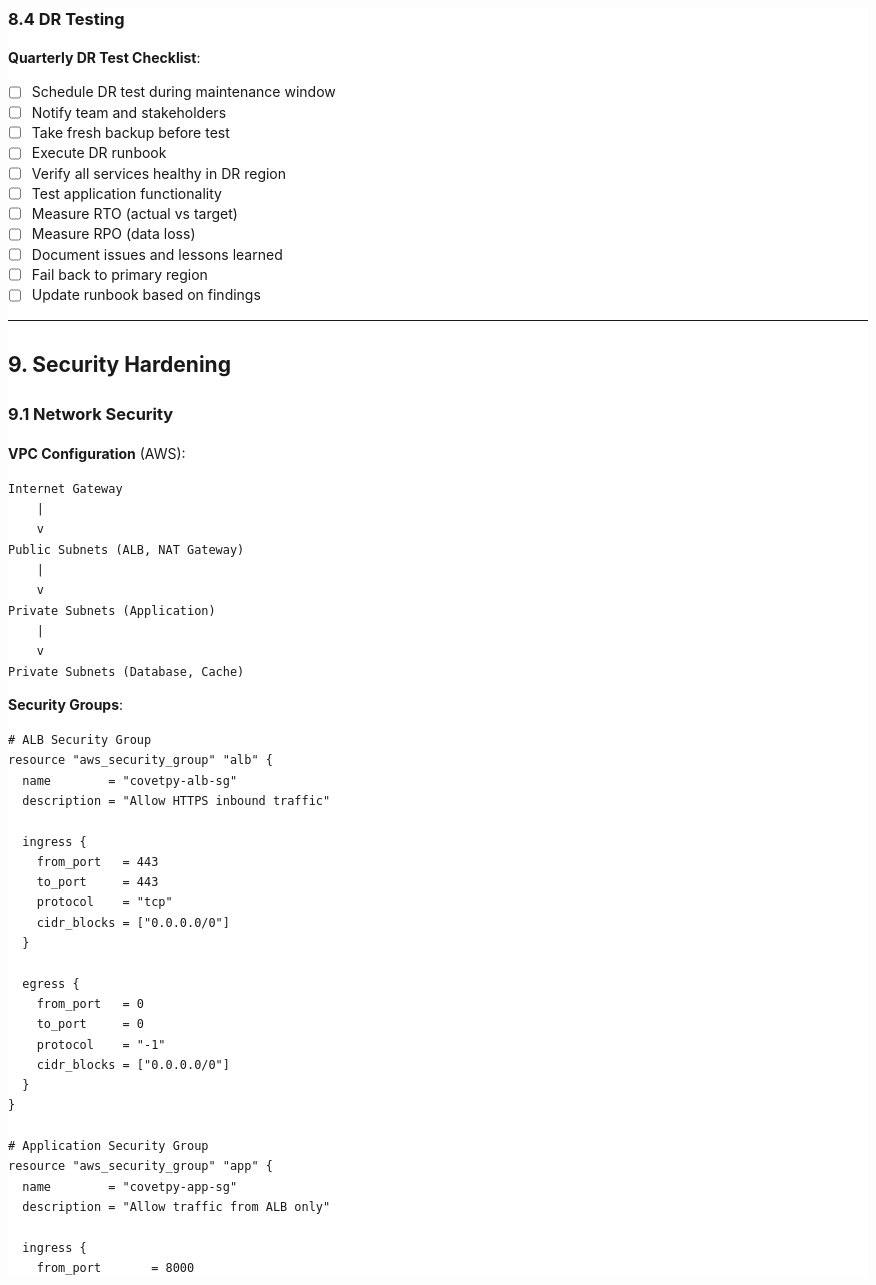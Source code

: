 ### 8.4 DR Testing

**Quarterly DR Test Checklist**:

- [ ] Schedule DR test during maintenance window
- [ ] Notify team and stakeholders
- [ ] Take fresh backup before test
- [ ] Execute DR runbook
- [ ] Verify all services healthy in DR region
- [ ] Test application functionality
- [ ] Measure RTO (actual vs target)
- [ ] Measure RPO (data loss)
- [ ] Document issues and lessons learned
- [ ] Fail back to primary region
- [ ] Update runbook based on findings

---

## 9. Security Hardening

### 9.1 Network Security

**VPC Configuration** (AWS):
```
Internet Gateway
    |
    v
Public Subnets (ALB, NAT Gateway)
    |
    v
Private Subnets (Application)
    |
    v
Private Subnets (Database, Cache)
```

**Security Groups**:
```hcl
# ALB Security Group
resource "aws_security_group" "alb" {
  name        = "covetpy-alb-sg"
  description = "Allow HTTPS inbound traffic"
  
  ingress {
    from_port   = 443
    to_port     = 443
    protocol    = "tcp"
    cidr_blocks = ["0.0.0.0/0"]
  }
  
  egress {
    from_port   = 0
    to_port     = 0
    protocol    = "-1"
    cidr_blocks = ["0.0.0.0/0"]
  }
}

# Application Security Group
resource "aws_security_group" "app" {
  name        = "covetpy-app-sg"
  description = "Allow traffic from ALB only"
  
  ingress {
    from_port       = 8000
```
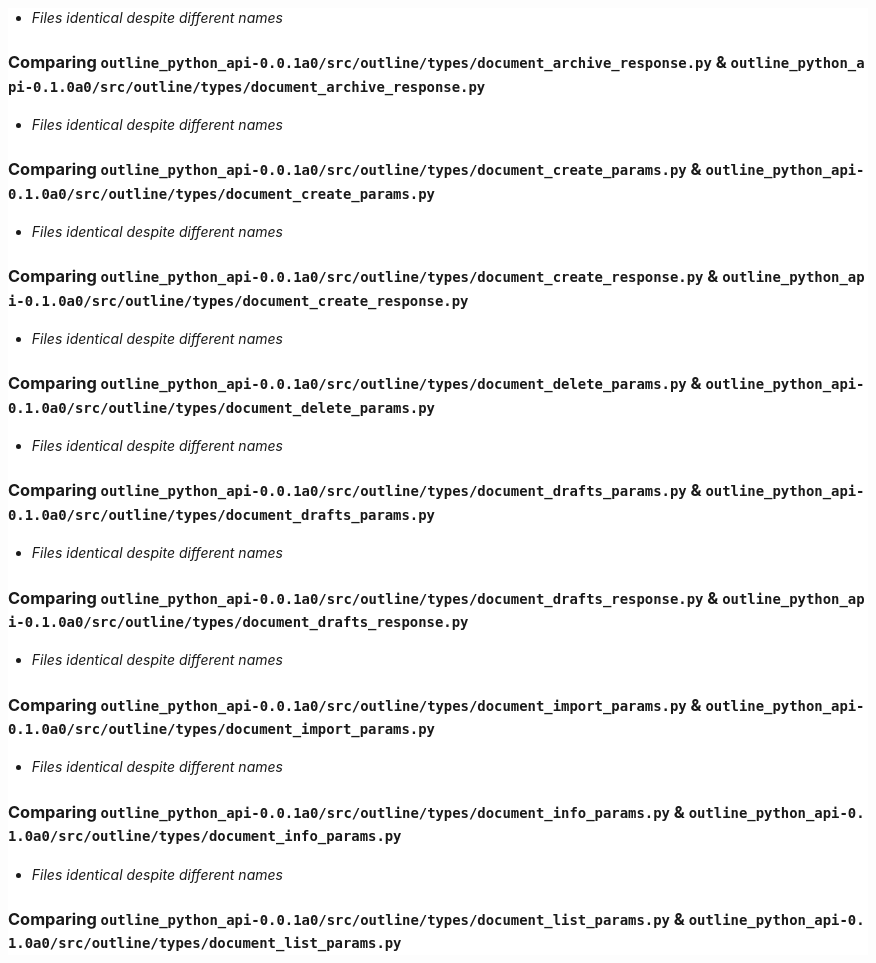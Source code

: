  * *Files identical despite different names*

### Comparing `outline_python_api-0.0.1a0/src/outline/types/document_archive_response.py` & `outline_python_api-0.1.0a0/src/outline/types/document_archive_response.py`

 * *Files identical despite different names*

### Comparing `outline_python_api-0.0.1a0/src/outline/types/document_create_params.py` & `outline_python_api-0.1.0a0/src/outline/types/document_create_params.py`

 * *Files identical despite different names*

### Comparing `outline_python_api-0.0.1a0/src/outline/types/document_create_response.py` & `outline_python_api-0.1.0a0/src/outline/types/document_create_response.py`

 * *Files identical despite different names*

### Comparing `outline_python_api-0.0.1a0/src/outline/types/document_delete_params.py` & `outline_python_api-0.1.0a0/src/outline/types/document_delete_params.py`

 * *Files identical despite different names*

### Comparing `outline_python_api-0.0.1a0/src/outline/types/document_drafts_params.py` & `outline_python_api-0.1.0a0/src/outline/types/document_drafts_params.py`

 * *Files identical despite different names*

### Comparing `outline_python_api-0.0.1a0/src/outline/types/document_drafts_response.py` & `outline_python_api-0.1.0a0/src/outline/types/document_drafts_response.py`

 * *Files identical despite different names*

### Comparing `outline_python_api-0.0.1a0/src/outline/types/document_import_params.py` & `outline_python_api-0.1.0a0/src/outline/types/document_import_params.py`

 * *Files identical despite different names*

### Comparing `outline_python_api-0.0.1a0/src/outline/types/document_info_params.py` & `outline_python_api-0.1.0a0/src/outline/types/document_info_params.py`

 * *Files identical despite different names*

### Comparing `outline_python_api-0.0.1a0/src/outline/types/document_list_params.py` & `outline_python_api-0.1.0a0/src/outline/types/document_list_params.py`
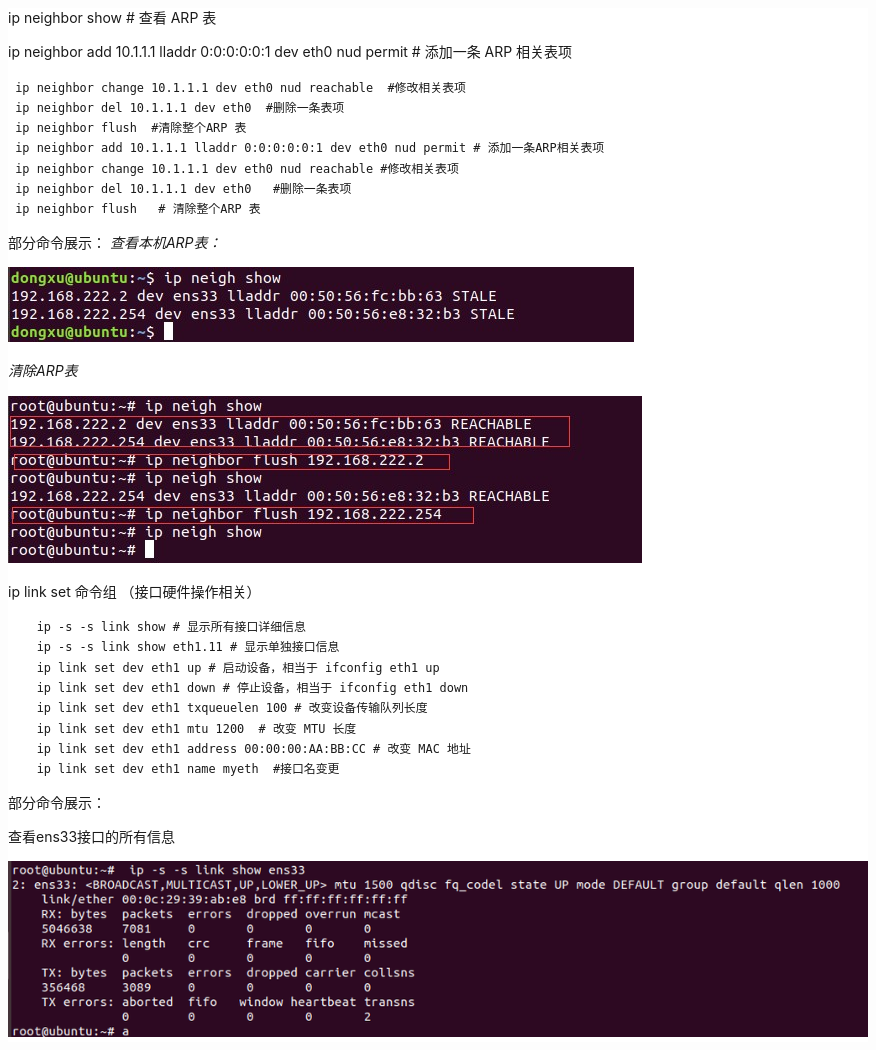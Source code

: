   ip neighbor show  # 查看 ARP 表

  ip neighbor add 10.1.1.1 lladdr 0:0:0:0:0:1 dev eth0 nud permit # 添加一条 ARP 相关表项

```
 ip neighbor change 10.1.1.1 dev eth0 nud reachable  #修改相关表项
 ip neighbor del 10.1.1.1 dev eth0  #删除一条表项
 ip neighbor flush  #清除整个ARP 表
 ip neighbor add 10.1.1.1 lladdr 0:0:0:0:0:1 dev eth0 nud permit # 添加一条ARP相关表项
 ip neighbor change 10.1.1.1 dev eth0 nud reachable #修改相关表项
 ip neighbor del 10.1.1.1 dev eth0   #删除一条表项
 ip neighbor flush   # 清除整个ARP 表
```

部分命令展示：
*查看本机ARP表：*

![](image/4.jpg)

*清除ARP表*

![](image/5.jpg)

ip link set 命令组 （接口硬件操作相关）

```
    ip -s -s link show # 显示所有接口详细信息
    ip -s -s link show eth1.11 # 显示单独接口信息
    ip link set dev eth1 up # 启动设备，相当于 ifconfig eth1 up
    ip link set dev eth1 down # 停止设备，相当于 ifconfig eth1 down
    ip link set dev eth1 txqueuelen 100 # 改变设备传输队列长度
    ip link set dev eth1 mtu 1200  # 改变 MTU 长度
    ip link set dev eth1 address 00:00:00:AA:BB:CC # 改变 MAC 地址
    ip link set dev eth1 name myeth  #接口名变更
```

部分命令展示：

查看ens33接口的所有信息

![](image/6.png)
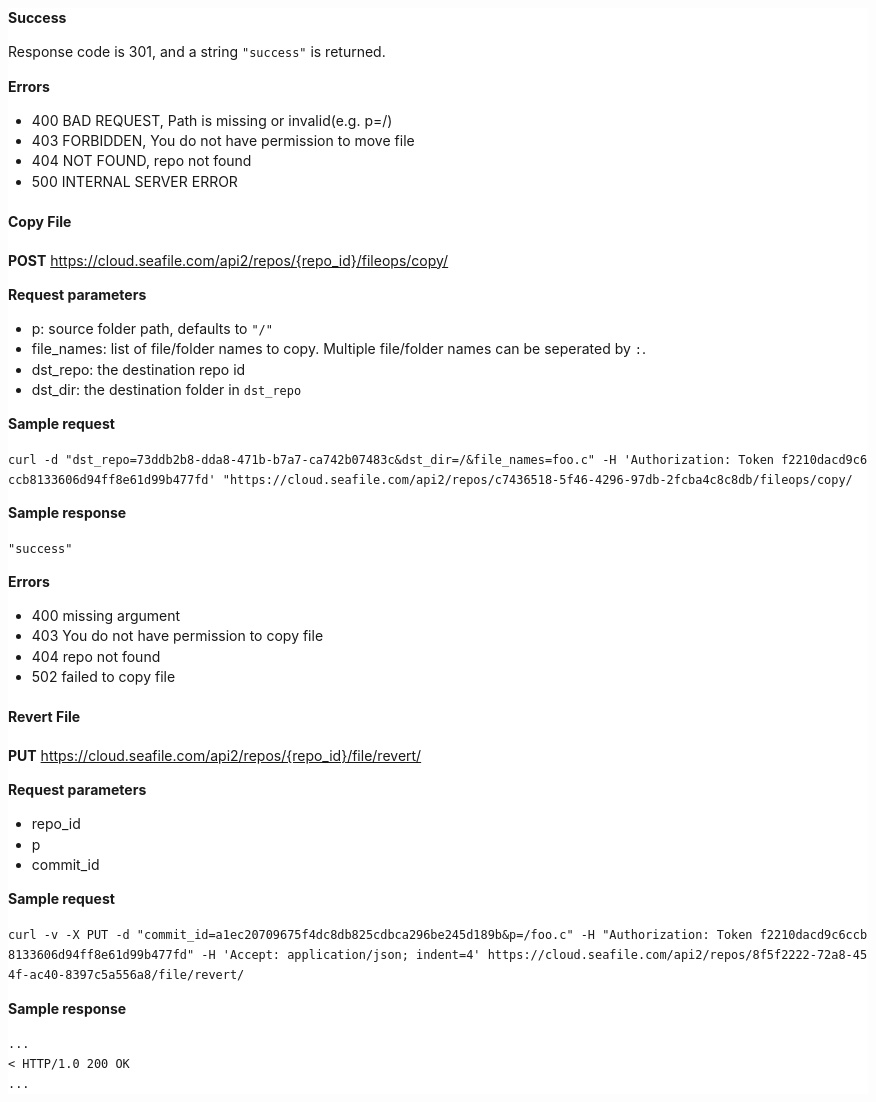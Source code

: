 **Success**

   Response code is 301, and a string `"success"` is returned.

**Errors**

* 400 BAD REQUEST, Path is missing or invalid(e.g. p=/)
* 403 FORBIDDEN, You do not have permission to move file
* 404 NOT FOUND, repo not found
* 500 INTERNAL SERVER ERROR

#### <a id="copy-file"></a>Copy File ###

**POST** https://cloud.seafile.com/api2/repos/{repo_id}/fileops/copy/

**Request parameters**

* p: source folder path, defaults to `"/"`
* file_names: list of file/folder names to copy. Multiple file/folder names can be seperated by `:`.
* dst_repo: the destination repo id
* dst_dir: the destination folder in `dst_repo`

**Sample request**

    curl -d "dst_repo=73ddb2b8-dda8-471b-b7a7-ca742b07483c&dst_dir=/&file_names=foo.c" -H 'Authorization: Token f2210dacd9c6ccb8133606d94ff8e61d99b477fd' "https://cloud.seafile.com/api2/repos/c7436518-5f46-4296-97db-2fcba4c8c8db/fileops/copy/

**Sample response**

    "success"

**Errors**

* 400 missing argument
* 403 You do not have permission to copy file
* 404 repo not found
* 502 failed to copy file

#### <a id="revert-file"></a>Revert File ###

**PUT** https://cloud.seafile.com/api2/repos/{repo_id}/file/revert/

**Request parameters**

* repo_id
* p
* commit_id

**Sample request**

    curl -v -X PUT -d "commit_id=a1ec20709675f4dc8db825cdbca296be245d189b&p=/foo.c" -H "Authorization: Token f2210dacd9c6ccb8133606d94ff8e61d99b477fd" -H 'Accept: application/json; indent=4' https://cloud.seafile.com/api2/repos/8f5f2222-72a8-454f-ac40-8397c5a556a8/file/revert/

**Sample response**

    ...
    < HTTP/1.0 200 OK
    ...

• • • •

Try it:
The pictures in the entries should be left out; output everything else exactly.

Solution for this task:
Source code

: ### 8.4 DR Testing

**Quarterly DR Test Checklist**:

- [ ] Schedule DR test during maintenance window
- [ ] Notify team and stakeholders
- [ ] Take fresh backup before test
- [ ] Execute DR runbook
- [ ] Verify all services healthy in DR region
- [ ] Test application functionality
- [ ] Measure RTO (actual vs target)
- [ ] Measure RPO (data loss)
- [ ] Document issues and lessons learned
- [ ] Fail back to primary region
- [ ] Update runbook based on findings

---

## 9. Security Hardening

### 9.1 Network Security

**VPC Configuration** (AWS):
```
Internet Gateway
    |
    v
Public Subnets (ALB, NAT Gateway)
    |
    v
Private Subnets (Application)
    |
    v
Private Subnets (Database, Cache)
```

**Security Groups**:
```hcl
# ALB Security Group
resource "aws_security_group" "alb" {
  name        = "covetpy-alb-sg"
  description = "Allow HTTPS inbound traffic"
  
  ingress {
    from_port   = 443
    to_port     = 443
    protocol    = "tcp"
    cidr_blocks = ["0.0.0.0/0"]
  }
  
  egress {
    from_port   = 0
    to_port     = 0
    protocol    = "-1"
    cidr_blocks = ["0.0.0.0/0"]
  }
}

# Application Security Group
resource "aws_security_group" "app" {
  name        = "covetpy-app-sg"
  description = "Allow traffic from ALB only"
  
  ingress {
    from_port       = 8000
```
Source code

:  * *Files identical despite different names*

### Comparing `outline_python_api-0.0.1a0/src/outline/types/document_archive_response.py` & `outline_python_api-0.1.0a0/src/outline/types/document_archive_response.py`

 * *Files identical despite different names*

### Comparing `outline_python_api-0.0.1a0/src/outline/types/document_create_params.py` & `outline_python_api-0.1.0a0/src/outline/types/document_create_params.py`

 * *Files identical despite different names*

### Comparing `outline_python_api-0.0.1a0/src/outline/types/document_create_response.py` & `outline_python_api-0.1.0a0/src/outline/types/document_create_response.py`

 * *Files identical despite different names*

### Comparing `outline_python_api-0.0.1a0/src/outline/types/document_delete_params.py` & `outline_python_api-0.1.0a0/src/outline/types/document_delete_params.py`

 * *Files identical despite different names*

### Comparing `outline_python_api-0.0.1a0/src/outline/types/document_drafts_params.py` & `outline_python_api-0.1.0a0/src/outline/types/document_drafts_params.py`

 * *Files identical despite different names*

### Comparing `outline_python_api-0.0.1a0/src/outline/types/document_drafts_response.py` & `outline_python_api-0.1.0a0/src/outline/types/document_drafts_response.py`

 * *Files identical despite different names*

### Comparing `outline_python_api-0.0.1a0/src/outline/types/document_import_params.py` & `outline_python_api-0.1.0a0/src/outline/types/document_import_params.py`

 * *Files identical despite different names*

### Comparing `outline_python_api-0.0.1a0/src/outline/types/document_info_params.py` & `outline_python_api-0.1.0a0/src/outline/types/document_info_params.py`

 * *Files identical despite different names*

### Comparing `outline_python_api-0.0.1a0/src/outline/types/document_list_params.py` & `outline_python_api-0.1.0a0/src/outline/types/document_list_params.py`
Source code

:   ip neighbor show  # 查看 ARP 表

  ip neighbor add 10.1.1.1 lladdr 0:0:0:0:0:1 dev eth0 nud permit # 添加一条 ARP 相关表项

```
 ip neighbor change 10.1.1.1 dev eth0 nud reachable  #修改相关表项
 ip neighbor del 10.1.1.1 dev eth0  #删除一条表项
 ip neighbor flush  #清除整个ARP 表
 ip neighbor add 10.1.1.1 lladdr 0:0:0:0:0:1 dev eth0 nud permit # 添加一条ARP相关表项
 ip neighbor change 10.1.1.1 dev eth0 nud reachable #修改相关表项
 ip neighbor del 10.1.1.1 dev eth0   #删除一条表项
 ip neighbor flush   # 清除整个ARP 表
```

部分命令展示：
*查看本机ARP表：*

![](image/4.jpg)

*清除ARP表*

![](image/5.jpg)

ip link set 命令组 （接口硬件操作相关）

```
    ip -s -s link show # 显示所有接口详细信息
    ip -s -s link show eth1.11 # 显示单独接口信息
    ip link set dev eth1 up # 启动设备，相当于 ifconfig eth1 up
    ip link set dev eth1 down # 停止设备，相当于 ifconfig eth1 down
    ip link set dev eth1 txqueuelen 100 # 改变设备传输队列长度
    ip link set dev eth1 mtu 1200  # 改变 MTU 长度
    ip link set dev eth1 address 00:00:00:AA:BB:CC # 改变 MAC 地址
    ip link set dev eth1 name myeth  #接口名变更
```

部分命令展示：

查看ens33接口的所有信息

![](image/6.png)
Source code

: **Success**

   Response code is 301, and a string `"success"` is returned.

**Errors**

* 400 BAD REQUEST, Path is missing or invalid(e.g. p=/)
* 403 FORBIDDEN, You do not have permission to move file
* 404 NOT FOUND, repo not found
* 500 INTERNAL SERVER ERROR

#### <a id="copy-file"></a>Copy File ###

**POST** https://cloud.seafile.com/api2/repos/{repo_id}/fileops/copy/

**Request parameters**

* p: source folder path, defaults to `"/"`
* file_names: list of file/folder names to copy. Multiple file/folder names can be seperated by `:`.
* dst_repo: the destination repo id
* dst_dir: the destination folder in `dst_repo`

**Sample request**

    curl -d "dst_repo=73ddb2b8-dda8-471b-b7a7-ca742b07483c&dst_dir=/&file_names=foo.c" -H 'Authorization: Token f2210dacd9c6ccb8133606d94ff8e61d99b477fd' "https://cloud.seafile.com/api2/repos/c7436518-5f46-4296-97db-2fcba4c8c8db/fileops/copy/

**Sample response**

    "success"

**Errors**

* 400 missing argument
* 403 You do not have permission to copy file
* 404 repo not found
* 502 failed to copy file

#### <a id="revert-file"></a>Revert File ###

**PUT** https://cloud.seafile.com/api2/repos/{repo_id}/file/revert/

**Request parameters**

* repo_id
* p
* commit_id

**Sample request**

    curl -v -X PUT -d "commit_id=a1ec20709675f4dc8db825cdbca296be245d189b&p=/foo.c" -H "Authorization: Token f2210dacd9c6ccb8133606d94ff8e61d99b477fd" -H 'Accept: application/json; indent=4' https://cloud.seafile.com/api2/repos/8f5f2222-72a8-454f-ac40-8397c5a556a8/file/revert/

**Sample response**

    ...
    < HTTP/1.0 200 OK
    ...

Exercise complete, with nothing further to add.